Farrow & BallNo. 205LRV 62
LRV62mid-range
Undertoneblue · cool · airy
FamilyCool Grays
Best roomsbedroom, bathroom, living room
In the Room

What Skylight Actually Looks Like

Skylight is a soft, pale blue with a grey backbone. On a chip it can look almost like a plain pale blue, but on your walls it does something more interesting. It carries a faint green-grey haze that keeps it from ever reading as a nursery blue or a beachy pastel.

The color moves a lot through the day. In bright morning light it lifts toward a clean, airy blue. By late afternoon it settles into something greyer and quieter, and on an overcast day it can look almost like a soft cloud color with barely any blue at all. This shift is what makes it distinctly Farrow & Ball. The complex pigments mean you are not getting one flat note, you are getting a color that responds to whatever light hits it.

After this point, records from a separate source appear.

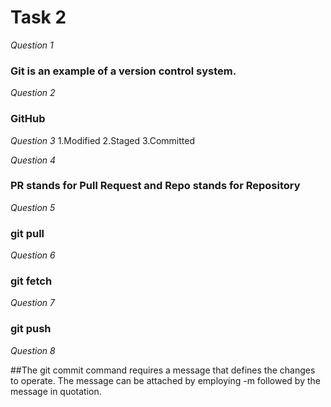 # Task 2
*Question 1*
### Git is an example of a version control system.
*Question 2*
### GitHub

*Question 3*
1.Modified
2.Staged
3.Committed

*Question 4*
### PR stands for Pull Request and Repo stands for Repository 

*Question 5*
### git pull

*Question 6*
### git fetch

*Question 7*
### git push

*Question 8*

##The git commit command requires a message that defines the changes to operate. The message can be attached by employing -m followed by the message in quotation.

The estate emulsion finish matters here too. That chalky matte surface absorbs light instead of bouncing it back, which softens the whole effect and gives the blue a powdery depth. A hardware store match in a standard eggshell will look brighter and harder. It will not have the same quiet quality.

Undertone Read

Skylight Undertones

The undertone is grey-green, and it pulls cooler than most pale blues. This is the thing to test before you commit. Against a warm cream or a yellow-based white, Skylight can suddenly look cold and a little flat. Against crisp whites and other cool tones, the blue stays clean and reads the way you expect.

Hold a sample next to anything you plan to keep in the room. Wood floors, existing trim, a sofa you are not replacing. The grey-green base will either sit comfortably beside warm wood or fight with it depending on how yellow that wood runs, so it is worth seeing the pairing before the paint goes up.

Where It Shines

Where Skylight Works Best

Skylight does its best work in rooms with good natural light. In a south-facing room it stays fresh and bright, and the blue holds through most of the day. North-facing rooms are trickier. The cool light pushes Skylight toward grey, so if you want it to read as blue rather than cloudy grey, give it a sunnier aspect or plan for the muted version.

It suits bathrooms, bedrooms, and hallways especially well. The color has a calm, recessive quality that makes small spaces feel a little larger and a little quieter. In a large open room it can drift toward chilly, so pair it with warm furnishings to keep the balance.

bedroombathroomliving room
Pairing Guide

What to Pair With Skylight

For trim, All White or Wimborne White keeps things crisp without going stark. If you want a softer line, Strong White works as a gentle off-white that does not throw warmth at the blue. For an adjacent room or a deeper accent, Inchyra Blue and De Nimes both share Skylight's grey-blue family and step it up without clashing. Pavilion Gray is another natural neighbor if you want a quiet greige nearby.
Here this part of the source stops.